**WORK TO BE COMPLETED**
From the first line to the last, set down the data exactly as given.
◇ ◇ ◇
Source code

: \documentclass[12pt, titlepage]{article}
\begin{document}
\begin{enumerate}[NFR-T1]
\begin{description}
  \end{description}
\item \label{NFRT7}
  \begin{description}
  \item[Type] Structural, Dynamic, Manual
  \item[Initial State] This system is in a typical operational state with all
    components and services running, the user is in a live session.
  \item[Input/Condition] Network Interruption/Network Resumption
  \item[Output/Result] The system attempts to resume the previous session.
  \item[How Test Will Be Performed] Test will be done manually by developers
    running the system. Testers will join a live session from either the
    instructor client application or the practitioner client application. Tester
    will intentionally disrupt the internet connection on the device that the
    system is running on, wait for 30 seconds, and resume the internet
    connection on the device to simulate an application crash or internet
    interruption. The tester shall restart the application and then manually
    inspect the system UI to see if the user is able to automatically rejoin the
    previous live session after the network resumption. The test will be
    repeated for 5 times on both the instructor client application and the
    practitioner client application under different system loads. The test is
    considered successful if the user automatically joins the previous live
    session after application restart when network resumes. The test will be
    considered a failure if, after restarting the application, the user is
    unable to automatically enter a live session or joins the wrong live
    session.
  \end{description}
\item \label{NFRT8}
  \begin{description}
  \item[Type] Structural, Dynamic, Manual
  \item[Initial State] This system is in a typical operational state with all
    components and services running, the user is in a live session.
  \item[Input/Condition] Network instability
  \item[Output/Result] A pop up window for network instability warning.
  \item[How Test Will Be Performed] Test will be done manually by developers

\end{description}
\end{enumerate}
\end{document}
◇ ◇ ◇
**OUTPUT OF THE TASK**
Source code

: \documentclass[12pt, titlepage]{article}
\begin{document}
\begin{enumerate}[NFR-T1]
\begin{description}
  \end{description}
\item \label{NFRT7}
  \begin{description}
  \item[Type] Structural, Dynamic, Manual
  \item[Initial State] This system is in a typical operational state with all
    components and services running, the user is in a live session.
  \item[Input/Condition] Network Interruption/Network Resumption
  \item[Output/Result] The system attempts to resume the previous session.
  \item[How Test Will Be Performed] Test will be done manually by developers
    running the system. Testers will join a live session from either the
    instructor client application or the practitioner client application. Tester
    will intentionally disrupt the internet connection on the device that the
    system is running on, wait for 30 seconds, and resume the internet
    connection on the device to simulate an application crash or internet
    interruption. The tester shall restart the application and then manually
    inspect the system UI to see if the user is able to automatically rejoin the
    previous live session after the network resumption. The test will be
    repeated for 5 times on both the instructor client application and the
    practitioner client application under different system loads. The test is
    considered successful if the user automatically joins the previous live
    session after application restart when network resumes. The test will be
    considered a failure if, after restarting the application, the user is
    unable to automatically enter a live session or joins the wrong live
    session.
  \end{description}
\item \label{NFRT8}
  \begin{description}
  \item[Type] Structural, Dynamic, Manual
  \item[Initial State] This system is in a typical operational state with all
    components and services running, the user is in a live session.
  \item[Input/Condition] Network instability
  \item[Output/Result] A pop up window for network instability warning.
  \item[How Test Will Be Performed] Test will be done manually by developers

\end{description}
\end{enumerate}
\end{document}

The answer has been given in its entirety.